━━━ GIVEN RECORDS
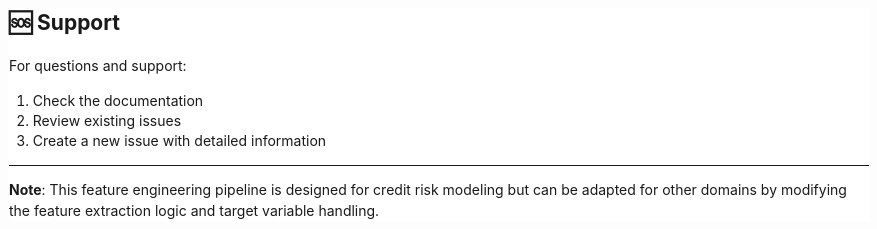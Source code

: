## 🆘 Support

For questions and support:
1. Check the documentation
2. Review existing issues
3. Create a new issue with detailed information

---

**Note**: This feature engineering pipeline is designed for credit risk modeling but can be adapted for other domains by modifying the feature extraction logic and target variable handling. 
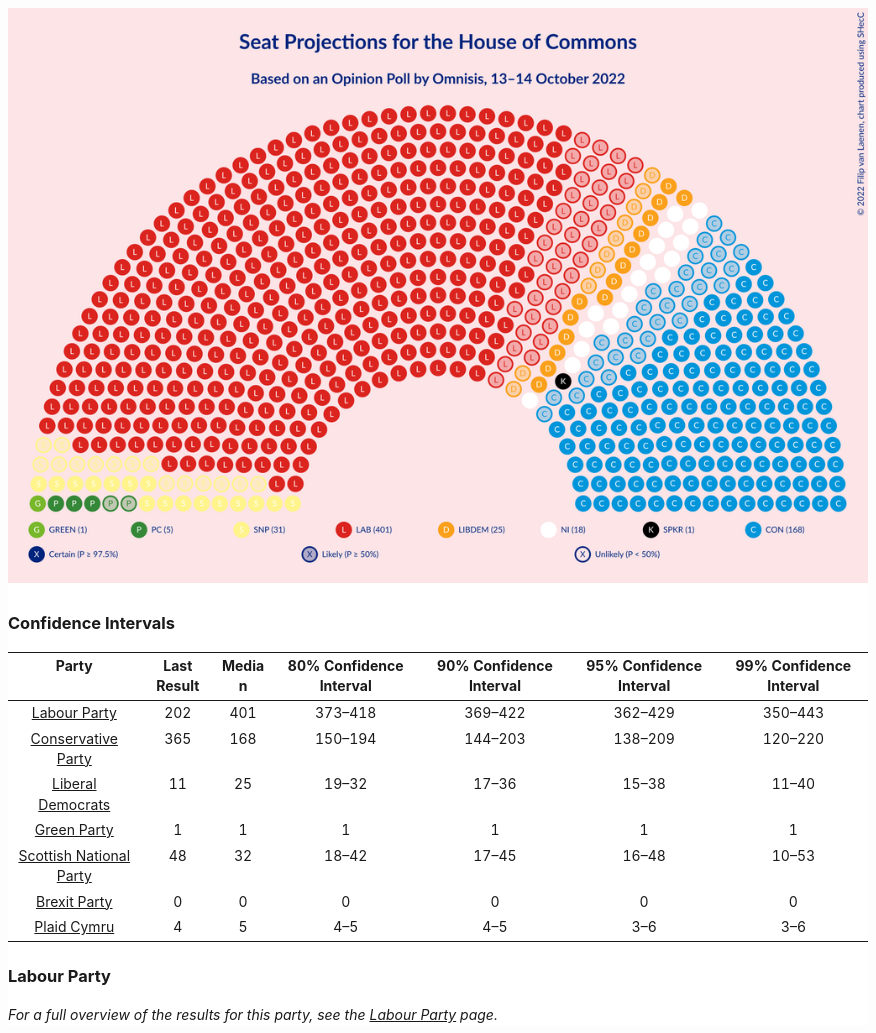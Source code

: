 ![Graph with seating plan not yet produced](2022-10-14-Omnisis-seating-plan.png "Seating Plan")

### Confidence Intervals

| Party | Last Result | Median | 80% Confidence Interval | 90% Confidence Interval | 95% Confidence Interval | 99% Confidence Interval |
|:-----:|:-----------:|:------:|:-----------------------:|:-----------------------:|:-----------------------:|:-----------------------:|
| <a href="#labour-party">Labour Party</a> | 202 | 401 | 373–418 |369–422 |362–429 |350–443 |
| <a href="#conservative-party">Conservative Party</a> | 365 | 168 | 150–194 |144–203 |138–209 |120–220 |
| <a href="#liberal-democrats">Liberal Democrats</a> | 11 | 25 | 19–32 |17–36 |15–38 |11–40 |
| <a href="#green-party">Green Party</a> | 1 | 1 | 1 |1 |1 |1 |
| <a href="#scottish-national-party">Scottish National Party</a> | 48 | 32 | 18–42 |17–45 |16–48 |10–53 |
| <a href="#brexit-party">Brexit Party</a> | 0 | 0 | 0 |0 |0 |0 |
| <a href="#plaid-cymru">Plaid Cymru</a> | 4 | 5 | 4–5 |4–5 |3–6 |3–6 |

### Labour Party

*For a full overview of the results for this party, see the [Labour Party](party-labourparty.html) page.*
━━━━━━
## PROBLEM TO WORK ON
Every line above that includes the string "Labour" needs to be copied.

## OUTPUT
| <a href="#labour-party">Labour Party</a> | 202 | 401 | 373–418 |369–422 |362–429 |350–443 |
### Labour Party
*For a full overview of the results for this party, see the [Labour Party](party-labourparty.html) page.*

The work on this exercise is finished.